Não podemos querer revolução se não revolucionamos o íntimo, o privado e o público. Se não nos propomos verdadeiramente a uma mudança radical e total, assumindo-nos como contra-ataque e reagindo com a nossa união, nos conectando com nossas iguais, criando uma comunidade lésbica que nos dê a segurança de saber que não estamos sós, que somos muitas, mesmo que muitas de nós ainda estejamos isoladas, não venceremos o heteropatriarcado. Precisamos nos unir para revolucionarmos, para colocarmos em prática o nosso contra-ataque. Necessitamos uma lesbiandade combativa contra o Terrorismo Masculino.
A proposta dessa virada lésbica é ser uma intervenção que traga a discussão da lesbiandade – uma ferramenta de luta e existência por fora da realidade masculina – e crie um espaço lésbico alternativo, questionando a exclusão da palavra lésbica por parte do feminismo hegemônico e sua lógica heterossexual, e propondo a união entre lésbicas.
Mesmo no meio feminista ainda precisamos pedir licença para existir, e nosso nome – lésbica, sapatão, caminhoneira – não pode aparecer sozinha e em todo seu estrondo e potência. Por isso, nos convidamos onde não somos convidadas, aparecemos, nos visibilizamos, assumimos nós mesmas o papel e o desafio de gerar esse espaço.
O medo da lesbiandade radical e o ataque às lésbicas, as tentativas de distorção e suavização dessa palavra – Lésbica – é um ataque sempre ao que representa a possibilidade de rompimento com homens, evento extremamente ameaçador aos patriarcas. A hostilidade com o feminismo lésbico e a negação de espaços exclusivos é para impedir que mulheres alcancem o estado político e consciência necessária para derrubar de fato o regime de dominação masculina e para transformar suas vidas agora, neste exato instante, sem esperar por mudanças estruturais ou politicas públicas que apenas colocam um esparadrapo no problema, revolucionando sua vida desde o privado e cotidiano.
Não podemos agir em direção à revolução se nos baseamos nas mesmas estruturas que nos oprimem. Tudo que for criado nas estruturas do sistema patriarcal-capitalista-racista-elitista será exatamente como ele (casamento gay, adoção, etc, acomodação ao modelo familiar heterossexista), por mais que a aparência seja diferente. As correntes assim se afrouxam e dão a falsa impressão de liberdade, mas somente estamos nos movimentando dentro do cercado bem delimitado pelos patriarcas, o que nos mantêm domesticadas e não-ameaçadoras.

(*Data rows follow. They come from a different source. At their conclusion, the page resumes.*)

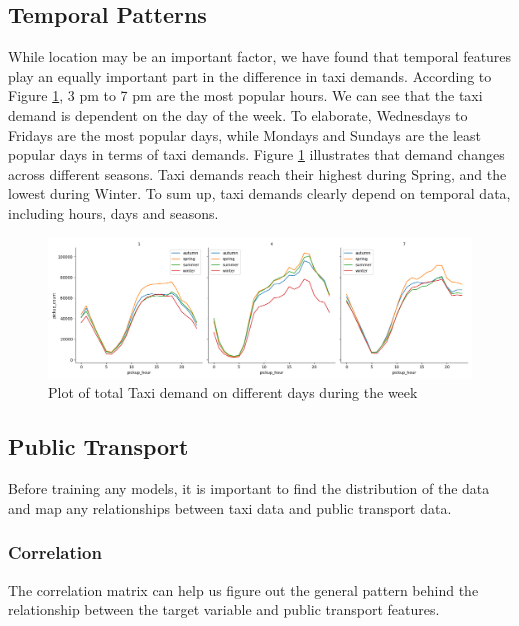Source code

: \documentclass[11pt]{article}
\begin{document}
\subsection{Temporal Patterns}

While location may be an important factor, we have found that temporal features play an equally important part in the difference in taxi demands. According to Figure \ref{fig:lineplot_demand}, 3 pm to 7 pm are the most popular hours. We can see that the taxi demand is dependent on the day of the week. To elaborate, Wednesdays to Fridays are the most popular days, while Mondays and Sundays are the least popular days in terms of taxi demands. Figure \ref{fig:lineplot_demand} illustrates that demand changes across different seasons. Taxi demands reach their highest during Spring, and the lowest during Winter. To sum up, taxi demands clearly depend on temporal data, including hours, days and seasons.

\begin{figure}
    \centering
    \includegraphics[width=\textwidth]{line_plot_pickup_count.png}
    \caption{Plot of total Taxi demand on different days during the week}
    \label{fig:lineplot_demand}
\end{figure}

\subsection{Public Transport}

Before training any models, it is important to find the distribution of the data and map any relationships between taxi data and public transport data.

\subsubsection{Correlation}

The correlation matrix can help us figure out the general pattern behind the relationship between the target variable and public transport features. 
\end{document}
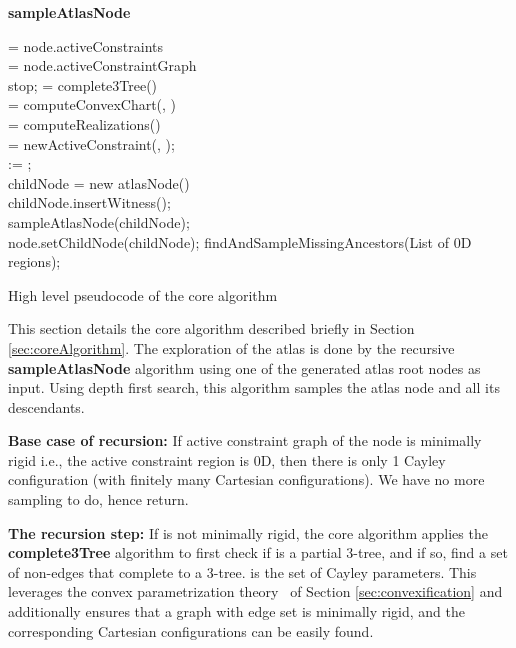 \documentclass[]{article}
\begin{document}
\begin{algorithm} [htbp]
 {\bf sampleAtlasNode}\\
 \BlankLine

	 = node.activeConstraints\\
	 = node.activeConstraintGraph\\
		{stop;	}
	 = complete3Tree()\\
	
	 = computeConvexChart(, )\\

	{
		 = computeRealizations()\\

		{
			{
				{
					 = newActiveConstraint(, );\\
					 :=  ;\\
					{
						childNode = new atlasNode()\\
						childNode.insertWitness();\\
						sampleAtlasNode(childNode);\\
					} 
					node.setChildNode(childNode);
				} 
			}
		}
	}
		findAndSampleMissingAncestors(List of 0D regions);
\caption{High level pseudocode of the core algorithm}
\label{alg:sampleAtlasNode}
\end{algorithm}
This section details the core algorithm described briefly in Section
\ref{sec:coreAlgorithm}.  The exploration of the atlas is done by the recursive
\textbf{sampleAtlasNode} algorithm using one of the generated atlas root nodes
as input. Using depth first search, this algorithm samples the atlas node and
all its descendants. 


\noindent\textbf{Base case of recursion:} If active constraint graph  of
the node is minimally rigid i.e., the active constraint region is 0D, then
there is only 1 Cayley configuration (with finitely many Cartesian
configurations).  We have no more sampling to do, hence return.

\noindent\textbf{The recursion step:} If  is not minimally rigid, the
core algorithm applies the \textbf{complete3Tree} algorithm  
to first check if  is a partial 3-tree, and if so, find a set of non-edges  that complete  to a 3-tree.
 is the set of Cayley parameters.
This leverages the convex parametrization theory~\cite{SiGa:2010} of Section
\ref{sec:convexification} and additionally ensures that a graph with edge set 
is minimally rigid, and the corresponding Cartesian configurations can be easily found. 
\end{document}

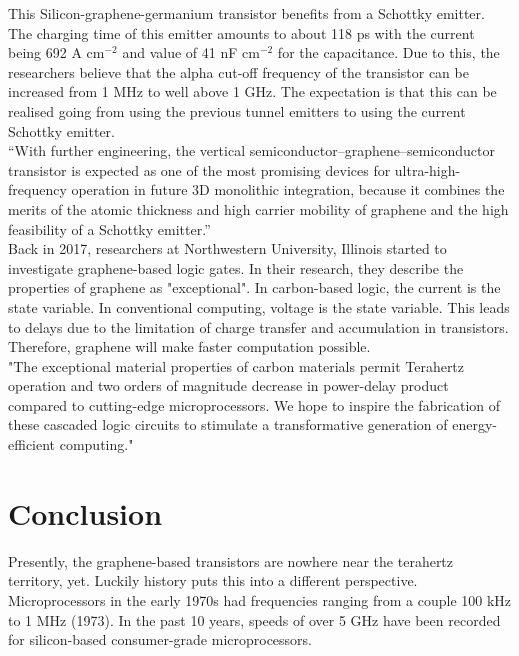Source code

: \documentclass[conference, 10pt]{IEEEtran}
\begin{document}
This Silicon-graphene-germanium transistor benefits from a Schottky emitter. The charging time of this emitter amounts to about 118 ps with the current being 692 A cm$^{-2}$ and value of 41 nF cm$^{-2}$ for the capacitance. Due to this, the researchers believe that the alpha cut-off frequency of the transistor can be increased from 1 MHz to well above 1 GHz. The expectation is that this can be realised going from using the previous tunnel emitters to using the current Schottky emitter.\cite{article1}\\

``With further engineering, the vertical semiconductor–graphene–semiconductor transistor is expected as one of the most promising devices for ultra-high-frequency operation in future 3D monolithic integration, because it combines the merits of the atomic thickness and high carrier mobility of graphene and the high feasibility of a Schottky emitter.'' \cite{article1}\\

Back in 2017, researchers at Northwestern University, Illinois started to investigate graphene-based logic gates. In their research, they describe the properties of graphene as "exceptional". In carbon-based logic, the current is the state variable. In conventional computing, voltage is the state variable. This leads to delays due to the limitation of charge transfer and accumulation in transistors. Therefore, graphene will make faster computation possible.\cite{article2}\\

"The exceptional material properties of carbon materials permit Terahertz operation and two orders of magnitude decrease in power-delay product compared to cutting-edge microprocessors. We hope to inspire the fabrication of these cascaded logic circuits to stimulate a transformative generation of energy-efficient computing." \cite{article2}\\

\section{Conclusion}
Presently, the graphene-based transistors are nowhere near the terahertz territory, yet. Luckily history puts this into a different perspective. Microprocessors in the early 1970s had frequencies ranging from a couple 100 kHz to 1 MHz (1973). In the past 10 years, speeds of over 5 GHz have been recorded for silicon-based consumer-grade microprocessors. \cite{Microprocessor}\\
\end{document}
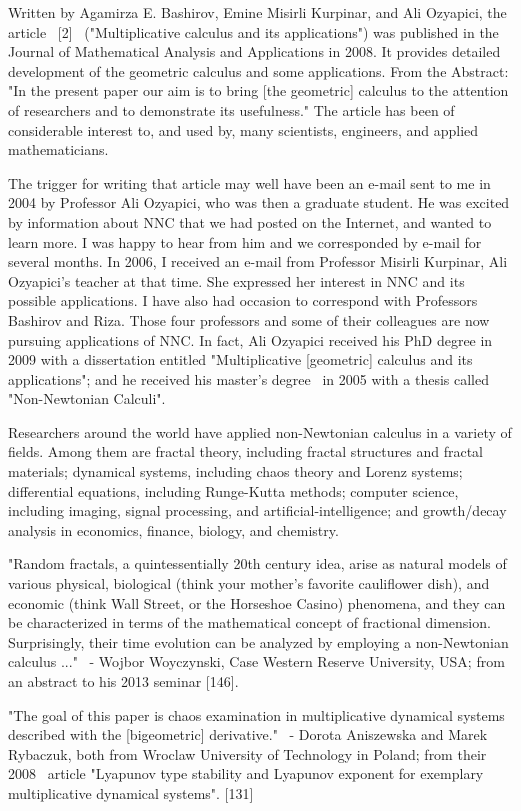 \documentclass[12pt]{article}
\begin{document}
Written by Agamirza E. Bashirov, Emine Misirli Kurpinar, and Ali Ozyapici, the article  [2]  ("Multiplicative calculus and its applications") was published in the Journal of Mathematical Analysis and Applications in 2008. It provides detailed development of the geometric calculus and some applications. From the Abstract: "In the present paper our aim is to bring [the geometric] calculus to the attention of researchers and to demonstrate its usefulness." The article has been of considerable interest to, and used by, many scientists, engineers, and applied mathematicians.

The trigger for writing that article may well have been an e-mail sent to me in 2004 by Professor Ali Ozyapici, who was then a graduate student. He was excited by information about NNC that we had posted on the Internet, and wanted to learn more. I was happy to hear from him and we corresponded by e-mail for several months. In 2006, I received an e-mail from Professor Misirli Kurpinar, Ali Ozyapici's teacher at that time. She expressed her interest in NNC and its possible applications. I have also had occasion to correspond with Professors Bashirov and Riza. Those four professors and some of their colleagues are now pursuing applications of NNC. In fact, Ali Ozyapici received his PhD degree in 2009 with a dissertation entitled "Multiplicative [geometric] calculus and its applications"; and he received his master's degree  in 2005 with a thesis called "Non-Newtonian Calculi".

Researchers around the world have applied non-Newtonian calculus in a variety of fields. Among them are fractal theory, including fractal structures and fractal materials; dynamical systems, including chaos theory and Lorenz systems; differential equations, including Runge-Kutta methods; computer science, including imaging, signal processing, and artificial-intelligence; and growth/decay analysis in economics, finance, biology, and chemistry.


"Random fractals, a quintessentially 20th century idea, arise as natural models of various physical, biological (think your mother's favorite cauliflower dish), and economic (think Wall Street, or the Horseshoe Casino) phenomena, and they can be characterized in terms of the mathematical concept of fractional dimension. Surprisingly, their time evolution can be analyzed by employing a non-Newtonian calculus ..."
 - Wojbor Woyczynski, Case Western Reserve University, USA; from an abstract to his 2013 seminar [146].

"The goal of this paper is chaos examination in multiplicative dynamical systems described with the [bigeometric] derivative."
 - Dorota Aniszewska and Marek Rybaczuk, both from Wroclaw University of Technology in Poland; from their 2008  article "Lyapunov type stability and Lyapunov exponent for exemplary multiplicative dynamical systems". [131]
\end{document}
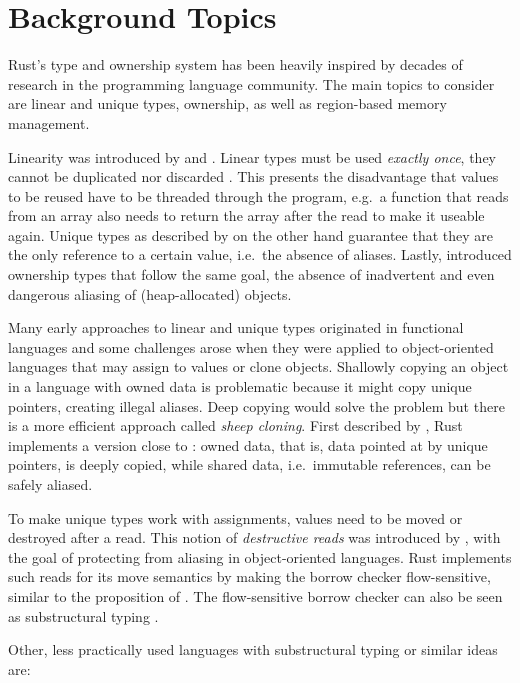 \section{Background Topics}

Rust's type and ownership system has been heavily inspired by decades of
research in the programming language community. The main topics to consider are
linear and unique types, ownership, as well as region-based memory management.

Linearity was introduced by \citet{girard} and \citet{Wadler90lineartypes}.
Linear types must be used \emph{exactly once}, they cannot be duplicated nor
discarded \cite{use-once}. This presents the disadvantage that values to be
reused have to be threaded through the program, e.g.~a function that reads from
an array also needs to return the array after the read to make it useable again.
Unique types as described by \citet{alias-free-pointers} on the other hand
guarantee that they are the only reference to a certain value, i.e.~the absence
of aliases. Lastly, \citet{ownership-types} introduced ownership types that
follow the same goal, the absence of inadvertent and even dangerous aliasing of
(heap-allocated) objects.

Many early approaches to linear and unique types originated in functional
languages and some challenges arose when they were applied to object-oriented
languages that may assign to values or clone objects. Shallowly copying an
object in a language with owned data is problematic because it might copy unique
pointers, creating illegal aliases. Deep copying would solve the problem but
there is a more efficient approach called \emph{sheep cloning}. First described
by \citet{dynamic-alias-protection}, Rust implements a version close to
\cite{sheep-cloning}: owned data, that is, data pointed at by unique pointers,
is deeply copied, while shared data, i.e.~immutable references, can be safely
aliased.

To make unique types work with assignments, values need to be moved or destroyed
after a read. This notion of \emph{destructive reads} was introduced by
\citet{islands-alias-protection}, with the goal of protecting from aliasing in
object-oriented languages. Rust implements such reads for its move semantics by
making the borrow checker flow-sensitive, similar to the proposition of
\citet{alias-burying}. The flow-sensitive borrow checker can also be seen as
substructural typing \cite{oxide}.

Other, less practically used languages with substructural typing or
similar ideas are:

Vamos quebrar as correntes que nos prendem ao heteropatriarcado, vamos destruir os laços que ainda nos unem a essa sociedade que nos enfraquece, que barra a nossa voz! FÚRIA LÉSBICA!
Por isso tudo vamos intervir na virada feminista, reunindo as lésbicas interessadas em pensar e viver uma lesbiandade radical, como estratégia de luta, amor e vida!
O FEMINISMO SERÁ LÉSBICO/RADICAL* OU NÃO SERÁ.
SE NÃO FOR SEREMOS LÉSBICAS RADICAIS.
HERESIA LESBICA
* lésbico = radical. Diferentes palavras para designar a mesma coisa
(versão integral do panfleto distribuído durante a intervenção “Virada Lésbica” durante a Virada Feminista realizada no CCJ em São Paulo em junho de 2015.